Hingegen wurde diese Klausel als rechtskonform eingestuft:

Gerichtsstandsvereinbarung
"Sofern das Übereinkommen oder einschlägige Gesetze nichts anderes vorsehen, unterliegen [...] sämtliche Streitigkeiten aus oder im Zusammenhang mit diesem Vertrag der Zuständigkeit irischer Gerichte."
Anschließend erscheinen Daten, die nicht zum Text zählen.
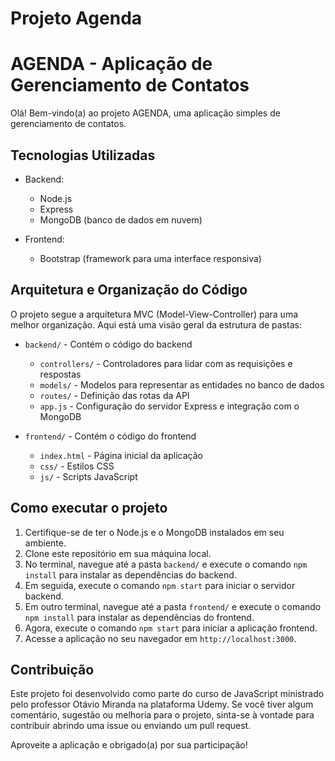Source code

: # Projeto Agenda #
# AGENDA - Aplicação de Gerenciamento de Contatos

Olá! Bem-vindo(a) ao projeto AGENDA, uma aplicação simples de gerenciamento de contatos.

## Tecnologias Utilizadas

- Backend:
  - Node.js
  - Express
  - MongoDB (banco de dados em nuvem)

- Frontend:
  - Bootstrap (framework para uma interface responsiva)

## Arquitetura e Organização do Código

O projeto segue a arquitetura MVC (Model-View-Controller) para uma melhor organização. Aqui está uma visão geral da estrutura de pastas:

- `backend/` - Contém o código do backend
  - `controllers/` - Controladores para lidar com as requisições e respostas
  - `models/` - Modelos para representar as entidades no banco de dados
  - `routes/` - Definição das rotas da API
  - `app.js` - Configuração do servidor Express e integração com o MongoDB

- `frontend/` - Contém o código do frontend
  - `index.html` - Página inicial da aplicação
  - `css/` - Estilos CSS
  - `js/` - Scripts JavaScript

## Como executar o projeto

1. Certifique-se de ter o Node.js e o MongoDB instalados em seu ambiente.
2. Clone este repositório em sua máquina local.
3. No terminal, navegue até a pasta `backend/` e execute o comando `npm install` para instalar as dependências do backend.
4. Em seguida, execute o comando `npm start` para iniciar o servidor backend.
5. Em outro terminal, navegue até a pasta `frontend/` e execute o comando `npm install` para instalar as dependências do frontend.
6. Agora, execute o comando `npm start` para iniciar a aplicação frontend.
7. Acesse a aplicação no seu navegador em `http://localhost:3000`.

## Contribuição

Este projeto foi desenvolvido como parte do curso de JavaScript ministrado pelo professor Otávio Miranda na plataforma Udemy. Se você tiver algum comentário, sugestão ou melhoria para o projeto, sinta-se à vontade para contribuir abrindo uma issue ou enviando um pull request.

Aproveite a aplicação e obrigado(a) por sua participação!


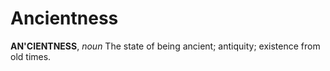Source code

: # Ancientness

**AN'CIENTNESS**, _noun_ The state of being ancient; antiquity; existence from old times.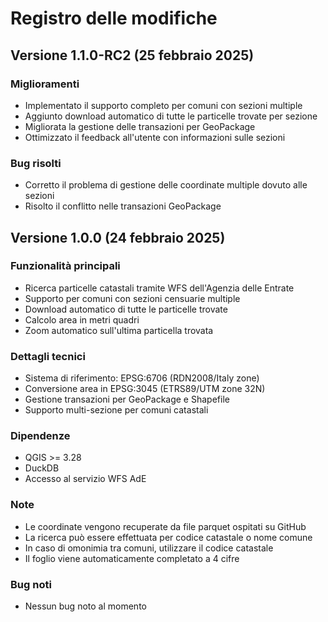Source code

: # Registro delle modifiche

## Versione 1.1.0-RC2 (25 febbraio 2025)
### Miglioramenti
- Implementato il supporto completo per comuni con sezioni multiple
- Aggiunto download automatico di tutte le particelle trovate per sezione
- Migliorata la gestione delle transazioni per GeoPackage
- Ottimizzato il feedback all'utente con informazioni sulle sezioni

### Bug risolti
- Corretto il problema di gestione delle coordinate multiple dovuto alle sezioni
- Risolto il conflitto nelle transazioni GeoPackage

## Versione 1.0.0 (24 febbraio 2025)

### Funzionalità principali
- Ricerca particelle catastali tramite WFS dell'Agenzia delle Entrate
- Supporto per comuni con sezioni censuarie multiple
- Download automatico di tutte le particelle trovate
- Calcolo area in metri quadri
- Zoom automatico sull'ultima particella trovata

### Dettagli tecnici
- Sistema di riferimento: EPSG:6706 (RDN2008/Italy zone)
- Conversione area in EPSG:3045 (ETRS89/UTM zone 32N)
- Gestione transazioni per GeoPackage e Shapefile
- Supporto multi-sezione per comuni catastali

### Dipendenze
- QGIS >= 3.28
- DuckDB
- Accesso al servizio WFS AdE

### Note
- Le coordinate vengono recuperate da file parquet ospitati su GitHub
- La ricerca può essere effettuata per codice catastale o nome comune
- In caso di omonimia tra comuni, utilizzare il codice catastale
- Il foglio viene automaticamente completato a 4 cifre

### Bug noti
- Nessun bug noto al momento


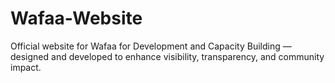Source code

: # Wafaa-Website
Official website for Wafaa for Development and Capacity Building — designed and developed to enhance visibility, transparency, and community impact.
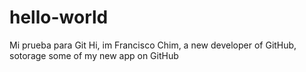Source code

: # hello-world
Mi prueba para Git
Hi, im Francisco Chim, a new developer of GitHub, sotorage some of my new app on GitHub
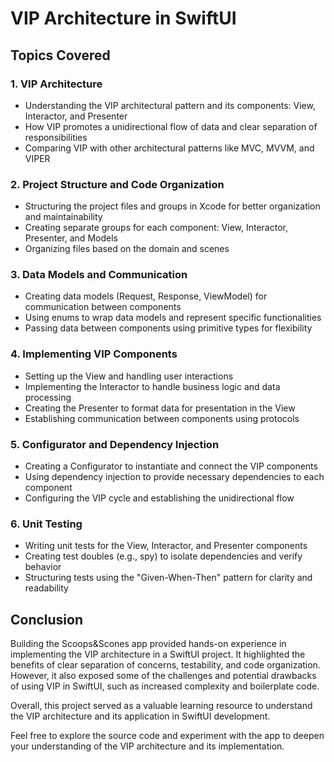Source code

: <div class="readme-content">
  <h1> VIP Architecture in SwiftUI</h1>

  <h2>Topics Covered</h2>

  <h3>1. VIP Architecture</h3>
  <ul>
    <li>Understanding the VIP architectural pattern and its components: View, Interactor, and Presenter</li>
    <li>How VIP promotes a unidirectional flow of data and clear separation of responsibilities</li>
    <li>Comparing VIP with other architectural patterns like MVC, MVVM, and VIPER</li>
  </ul>

  <h3>2. Project Structure and Code Organization</h3>
  <ul>
    <li>Structuring the project files and groups in Xcode for better organization and maintainability</li>
    <li>Creating separate groups for each component: View, Interactor, Presenter, and Models</li>
    <li>Organizing files based on the domain and scenes</li>
  </ul>

  <h3>3. Data Models and Communication</h3>
  <ul>
    <li>Creating data models (Request, Response, ViewModel) for communication between components</li>
    <li>Using enums to wrap data models and represent specific functionalities</li>
    <li>Passing data between components using primitive types for flexibility</li>
  </ul>

  <h3>4. Implementing VIP Components</h3>
  <ul>
    <li>Setting up the View and handling user interactions</li>
    <li>Implementing the Interactor to handle business logic and data processing</li>
    <li>Creating the Presenter to format data for presentation in the View</li>
    <li>Establishing communication between components using protocols</li>
  </ul>

  <h3>5. Configurator and Dependency Injection</h3>
  <ul>
    <li>Creating a Configurator to instantiate and connect the VIP components</li>
    <li>Using dependency injection to provide necessary dependencies to each component</li>
    <li>Configuring the VIP cycle and establishing the unidirectional flow</li>
  </ul>

  <h3>6. Unit Testing</h3>
  <ul>
    <li>Writing unit tests for the View, Interactor, and Presenter components</li>
    <li>Creating test doubles (e.g., spy) to isolate dependencies and verify behavior</li>
    <li>Structuring tests using the "Given-When-Then" pattern for clarity and readability</li>
  </ul>

  <h2>Conclusion</h2>
  <p>Building the Scoops&Scones app provided hands-on experience in implementing the VIP architecture in a SwiftUI project. It highlighted the benefits of clear separation of concerns, testability, and code organization. However, it also exposed some of the challenges and potential drawbacks of using VIP in SwiftUI, such as increased complexity and boilerplate code.</p>
  <p>Overall, this project served as a valuable learning resource to understand the VIP architecture and its application in SwiftUI development.</p>
  <p>Feel free to explore the source code and experiment with the app to deepen your understanding of the VIP architecture and its implementation.</p>
</div>
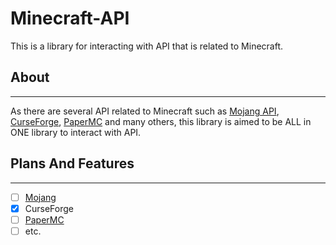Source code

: # Minecraft-API

This is a library for interacting with API that is related to Minecraft.

## About

----------------------

As there are several API related to Minecraft such as [Mojang API](https://www.minecraft.net/), [CurseForge](https://www.curseforge.com/), [PaperMC](https://papermc.io/) and many others, this library is aimed to be ALL in ONE library to interact with API.

## Plans And Features

----------------------

- [ ] [Mojang](https://wiki.vg/Mojang_API)
- [x] CurseForge
- [ ] [PaperMC](https://paper.readthedocs.io/en/latest/site/api.html)
- [ ] etc.
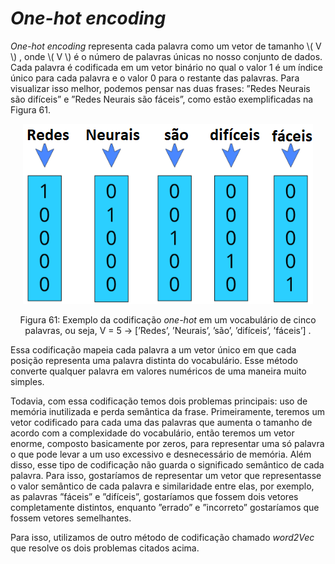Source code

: # _One-hot encoding_

_One-hot encoding_ representa cada palavra como um vetor de tamanho \\( V \\) , onde \\( V \\) é o número de
palavras únicas no nosso conjunto de dados. Cada palavra é codificada em um vetor binário no qual
o valor 1 é um índice único para cada palavra e o valor 0 para o restante das palavras. Para visualizar
isso melhor, podemos pensar nas duas frases: ”Redes Neurais são difíceis” e ”Redes Neurais são
fáceis”, como estão exemplificadas na Figura 61.

<p align="center">
  <img src="./img/61.png">
</p>

<p align="center">
Figura 61: Exemplo da codificação <i>one-hot</i> em um vocabulário de cinco palavras, ou seja,
V = 5 → [’Redes’, ’Neurais’, ’são’, ’difíceis’, ’fáceis’] .
</p>

Essa codificação mapeia cada palavra a um vetor único em que cada posição representa uma palavra
distinta do vocabulário. Esse método converte qualquer palavra em valores numéricos de uma maneira
muito simples.

Todavia, com essa codificação temos dois problemas principais: uso de memória inutilizada e perda
semântica da frase. Primeiramente, teremos um vetor codificado para cada uma das palavras que
aumenta o tamanho de acordo com a complexidade do vocabulário, então teremos um vetor enorme,
composto basicamente por zeros, para representar uma só palavra o que pode levar a um uso excessivo
e desnecessário de memória. Além disso, esse tipo de codificação não guarda o significado semântico
de cada palavra. Para isso, gostaríamos de representar um vetor que representasse o valor semântico
de cada palavra e similaridade entre elas, por exemplo, as palavras ”fáceis” e ”difíceis”, gostaríamos
que fossem dois vetores completamente distintos, enquanto ”errado” e ”incorreto” gostaríamos que
fossem vetores semelhantes.

Para isso, utilizamos de outro método de codificação chamado _word2Vec_ que resolve os dois
problemas citados acima.
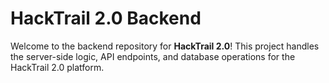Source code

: # HackTrail 2.0 Backend

Welcome to the backend repository for **HackTrail 2.0**! This project handles the server-side logic, API endpoints, and database operations for the HackTrail 2.0 platform.
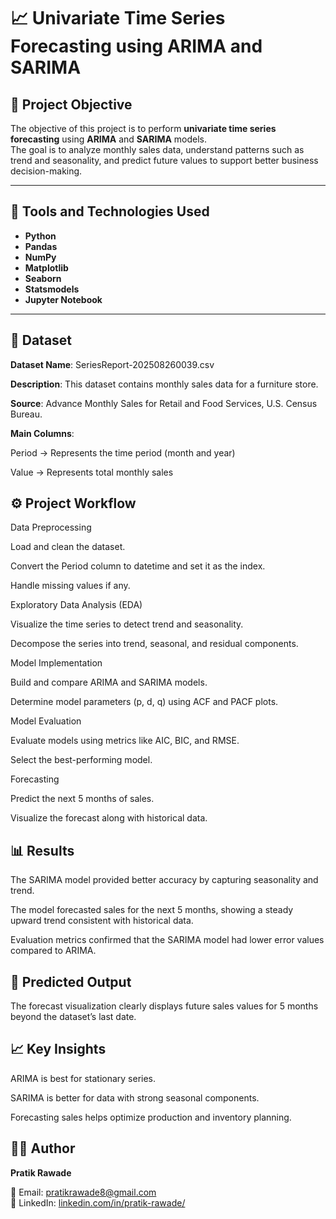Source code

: # 📈 Univariate Time Series Forecasting using ARIMA and SARIMA

## 🧠 Project Objective
The objective of this project is to perform **univariate time series forecasting** using **ARIMA** and **SARIMA** models.  
The goal is to analyze monthly sales data, understand patterns such as trend and seasonality, and predict future values to support better business decision-making.

---

## 🧰 Tools and Technologies Used
- **Python**
- **Pandas**
- **NumPy**
- **Matplotlib**
- **Seaborn**
- **Statsmodels**
- **Jupyter Notebook**

---
## 🧾 Dataset

**Dataset Name**: SeriesReport-202508260039.csv

**Description**: This dataset contains monthly sales data for a furniture store.

**Source**: Advance Monthly Sales for Retail and Food Services, U.S. Census Bureau.

**Main Columns**:

Period → Represents the time period (month and year)

Value → Represents total monthly sales


## ⚙️ Project Workflow

Data Preprocessing

Load and clean the dataset.

Convert the Period column to datetime and set it as the index.

Handle missing values if any.

Exploratory Data Analysis (EDA)

Visualize the time series to detect trend and seasonality.

Decompose the series into trend, seasonal, and residual components.

Model Implementation

Build and compare ARIMA and SARIMA models.

Determine model parameters (p, d, q) using ACF and PACF plots.

Model Evaluation

Evaluate models using metrics like AIC, BIC, and RMSE.

Select the best-performing model.

Forecasting

Predict the next 5 months of sales.

Visualize the forecast along with historical data.

## 📊 Results

The SARIMA model provided better accuracy by capturing seasonality and trend.

The model forecasted sales for the next 5 months, showing a steady upward trend consistent with historical data.

Evaluation metrics confirmed that the SARIMA model had lower error values compared to ARIMA.

## 🔮 Predicted Output

The forecast visualization clearly displays future sales values for 5 months beyond the dataset’s last date.




## 📈 Key Insights

ARIMA is best for stationary series.

SARIMA is better for data with strong seasonal components.

Forecasting sales helps optimize production and inventory planning.

## 👨‍💻 Author

**Pratik Rawade**

📧 Email: [pratikrawade8@gmail.com](#)  
🔗 LinkedIn: [linkedin.com/in/pratik-rawade/](#)
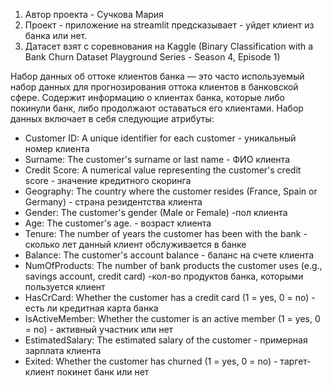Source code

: 1) Автор проекта - Сучкова Мария
2) Проект - приложение на streamlit предсказывает - уйдет клиент из банка или нет.
3) Датасет взят с соревнования на Kaggle (Binary Classification with a Bank Churn Dataset
Playground Series - Season 4, Episode 1)

Набор данных об оттоке клиентов банка — это часто используемый набор данных для прогнозирования оттока клиентов в банковской сфере. Содержит информацию о клиентах банка, которые либо покинули банк, либо продолжают оставаться его клиентами. 
Набор данных включает в себя следующие атрибуты:

- Customer ID: A unique identifier for each customer - уникальный номер клиента
- Surname: The customer's surname or last name - ФИО клиента
- Credit Score: A numerical value representing the customer's credit score - значение кредитного скоринга
- Geography: The country where the customer resides (France, Spain or Germany) - страна резидентства клиента
- Gender: The customer's gender (Male or Female) -пол клиента
- Age: The customer's age. - возраст клиента
- Tenure: The number of years the customer has been with the bank - сколько лет данный клиент обслуживается в банке
- Balance: The customer's account balance - баланс на счете клиента
- NumOfProducts: The number of bank products the customer uses (e.g., savings account, credit card) -кол-во продуктов банка, которыми пользуется клиент
- HasCrCard: Whether the customer has a credit card (1 = yes, 0 = no) - есть ли кредитная карта банка
- IsActiveMember: Whether the customer is an active member (1 = yes, 0 = no) - активный участник или нет
- EstimatedSalary: The estimated salary of the customer - примерная зарплата клиента
- Exited: Whether the customer has churned (1 = yes, 0 = no) - таргет- клиент покинет банк или нет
Die Frage, ob sich die Zulässigkeit einer Gerichtsstandsvereinbarung nach nationalem Recht oder nach Gemeinschaftsrecht richtet, ist aufgrund des Anwendungsbereiches der EuGVVO zu bestimmen. In seinem Anwendungsbereich geht Art 25 EuGVVO dem nationalen Recht vor. Die Vorschrift ist hinsichtlich Zulässigkeit, Form und Wirkungen von Gerichtsstandsvereinbarungen abschließend. Das nationale Recht wird daher insoweit verdrängt. Nach hM ist der umfassende Wortlaut des Art 25 Abs 1 aber teleologisch zu reduzieren, sodass dieser auf reine Binnensachverhalte nicht anwendbar ist. Dabei schafft bereits die Wahl eines (aus Sicht der Parteien) ausländischen Gerichts den erforderlichen Auslandsbezug. Dem Abschluss einer solchen Gerichtsstandsvereinbarung steht daher auch Art 19 EuGVVO nicht entgegen, weil Art 17 Abs 3 EuGVVO die Art 17 bis 19 (Zuständigkeit in Verbrauchersachen) vom Anwendungsbereich der EuGVVO auf Beförderungsverträge ausnimmt.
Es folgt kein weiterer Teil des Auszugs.